Go through the entries below and copy each line containing the word "Student".

[Data provided]
────────

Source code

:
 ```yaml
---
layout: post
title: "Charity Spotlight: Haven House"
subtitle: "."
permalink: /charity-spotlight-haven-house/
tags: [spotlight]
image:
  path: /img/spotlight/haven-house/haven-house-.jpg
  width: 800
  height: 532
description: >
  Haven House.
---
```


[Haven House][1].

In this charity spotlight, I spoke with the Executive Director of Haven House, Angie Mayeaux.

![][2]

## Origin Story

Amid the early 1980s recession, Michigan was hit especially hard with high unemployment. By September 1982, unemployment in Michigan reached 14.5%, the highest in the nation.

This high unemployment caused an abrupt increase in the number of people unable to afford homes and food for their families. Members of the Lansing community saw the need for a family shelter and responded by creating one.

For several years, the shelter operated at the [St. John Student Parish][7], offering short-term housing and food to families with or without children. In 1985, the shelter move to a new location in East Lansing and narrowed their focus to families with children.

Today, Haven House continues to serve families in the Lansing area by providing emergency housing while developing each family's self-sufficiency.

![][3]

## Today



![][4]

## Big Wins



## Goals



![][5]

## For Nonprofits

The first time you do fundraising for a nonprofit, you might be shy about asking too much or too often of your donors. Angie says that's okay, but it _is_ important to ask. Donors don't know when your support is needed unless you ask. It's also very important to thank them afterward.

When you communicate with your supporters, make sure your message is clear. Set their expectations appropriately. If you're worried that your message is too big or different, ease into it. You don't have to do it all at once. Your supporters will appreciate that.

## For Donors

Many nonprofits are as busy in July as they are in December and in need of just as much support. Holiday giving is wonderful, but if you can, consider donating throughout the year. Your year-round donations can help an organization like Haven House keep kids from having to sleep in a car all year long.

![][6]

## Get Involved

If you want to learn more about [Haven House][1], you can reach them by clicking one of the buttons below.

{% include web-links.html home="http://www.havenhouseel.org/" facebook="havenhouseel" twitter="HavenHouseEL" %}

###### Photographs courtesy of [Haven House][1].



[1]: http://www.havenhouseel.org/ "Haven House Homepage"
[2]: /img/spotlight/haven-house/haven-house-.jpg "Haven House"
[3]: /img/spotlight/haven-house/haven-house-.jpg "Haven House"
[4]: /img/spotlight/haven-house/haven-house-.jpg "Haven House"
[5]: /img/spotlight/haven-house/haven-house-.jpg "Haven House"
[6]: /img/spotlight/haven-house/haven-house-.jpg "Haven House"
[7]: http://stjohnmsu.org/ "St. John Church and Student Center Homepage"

────────

[Solved exercise]
For several years, the shelter operated at the [St. John Student Parish][7], offering short-term housing and food to families with or without children. In 1985, the shelter move to a new location in East Lansing and narrowed their focus to families with children.
[7]: http://stjohnmsu.org/ "St. John Church and Student Center Homepage"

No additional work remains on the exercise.